Statistical parameters including the definitions and exact values of sample size are reported in the main text, the figures and their corresponding legends. Prediction accuracies were compared using one‐way ANOVAs with one repeated (optimal, nonoptimal, whole‐brain connections) measure. Data were checked for normality using the Kolmogorov–Smirnov test before applying ANOVA. The obtained P values were corrected for violations of sphericity using a Greenhouse–Geisser correction. Post hoc tests were corrected for multiple comparisons using the Bonferroni test. For comparison of the predictive ability of the NNG to other connections and models, two sample t‐tests were applied. For comparison of the predictive ability of the NNG during task to the one during resting‐state, paired t‐tests were used.

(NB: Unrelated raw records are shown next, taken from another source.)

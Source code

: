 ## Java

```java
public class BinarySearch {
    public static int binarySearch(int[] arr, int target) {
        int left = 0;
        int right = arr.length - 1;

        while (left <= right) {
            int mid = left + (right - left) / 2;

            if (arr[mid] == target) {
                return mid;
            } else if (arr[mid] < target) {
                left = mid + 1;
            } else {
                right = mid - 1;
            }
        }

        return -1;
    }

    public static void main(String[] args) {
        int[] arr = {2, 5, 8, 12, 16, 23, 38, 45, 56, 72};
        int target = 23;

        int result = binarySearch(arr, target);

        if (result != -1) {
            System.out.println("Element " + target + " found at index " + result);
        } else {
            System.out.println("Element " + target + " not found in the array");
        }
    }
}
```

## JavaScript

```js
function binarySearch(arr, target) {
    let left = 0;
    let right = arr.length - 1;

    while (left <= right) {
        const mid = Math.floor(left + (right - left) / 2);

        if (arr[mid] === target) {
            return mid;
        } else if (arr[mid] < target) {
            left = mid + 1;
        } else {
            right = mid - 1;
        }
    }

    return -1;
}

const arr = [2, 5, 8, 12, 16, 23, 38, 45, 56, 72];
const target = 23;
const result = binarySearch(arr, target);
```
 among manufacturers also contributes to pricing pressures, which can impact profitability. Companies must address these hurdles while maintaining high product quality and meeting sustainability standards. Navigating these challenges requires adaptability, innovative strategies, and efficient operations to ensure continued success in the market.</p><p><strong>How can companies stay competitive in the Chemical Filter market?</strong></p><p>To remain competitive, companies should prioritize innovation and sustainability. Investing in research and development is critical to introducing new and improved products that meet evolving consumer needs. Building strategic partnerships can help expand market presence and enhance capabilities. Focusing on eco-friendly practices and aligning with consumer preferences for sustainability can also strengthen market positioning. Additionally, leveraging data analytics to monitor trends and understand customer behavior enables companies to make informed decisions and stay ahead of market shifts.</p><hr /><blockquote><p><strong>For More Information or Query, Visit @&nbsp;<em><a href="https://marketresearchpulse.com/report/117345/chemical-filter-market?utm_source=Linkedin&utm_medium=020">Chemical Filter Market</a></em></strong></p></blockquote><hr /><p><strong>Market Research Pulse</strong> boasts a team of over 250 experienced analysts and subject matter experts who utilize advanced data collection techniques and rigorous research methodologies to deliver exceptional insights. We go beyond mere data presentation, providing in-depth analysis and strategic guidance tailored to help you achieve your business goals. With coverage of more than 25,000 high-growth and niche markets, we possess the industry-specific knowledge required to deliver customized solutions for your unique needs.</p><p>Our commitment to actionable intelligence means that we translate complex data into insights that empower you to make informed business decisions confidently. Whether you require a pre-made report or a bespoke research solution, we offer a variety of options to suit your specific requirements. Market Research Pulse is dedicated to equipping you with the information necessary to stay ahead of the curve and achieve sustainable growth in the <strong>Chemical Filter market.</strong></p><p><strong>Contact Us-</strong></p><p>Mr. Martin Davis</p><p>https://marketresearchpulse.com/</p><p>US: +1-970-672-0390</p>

PLS analysis was computed using the plsregress function in MATLAB (The MathWorks, Inc., Natick, MA) with a 10‐fold validation setting. The p‐value was calculated by contrasting the variance explained in the predicted variable against a null model consisting of 1,000 permutations of the label assignment between the gene and RO data (Details are in Appendix).

CONFLICT OF INTEREST

The authors declare no conflicts of interest.

Supporting information

Appendix S1: Supplementary Information

Pappas I, Craig MM, Menon DK, Stamatakis EA. Structural optimality and neurogenetic expression mediate functional dynamics in the human brain. Hum Brain Mapp. 2020;41:2229–2243. 10.1002/hbm.24942

DATA AVAILABILITY STATEMENT

Data is open‐access and can be downloaded from the Human Connectome Project website. Code was built using custom‐made based scripts on top of publicly available code (cited when available). Code will be publicly available on a github repository after publication.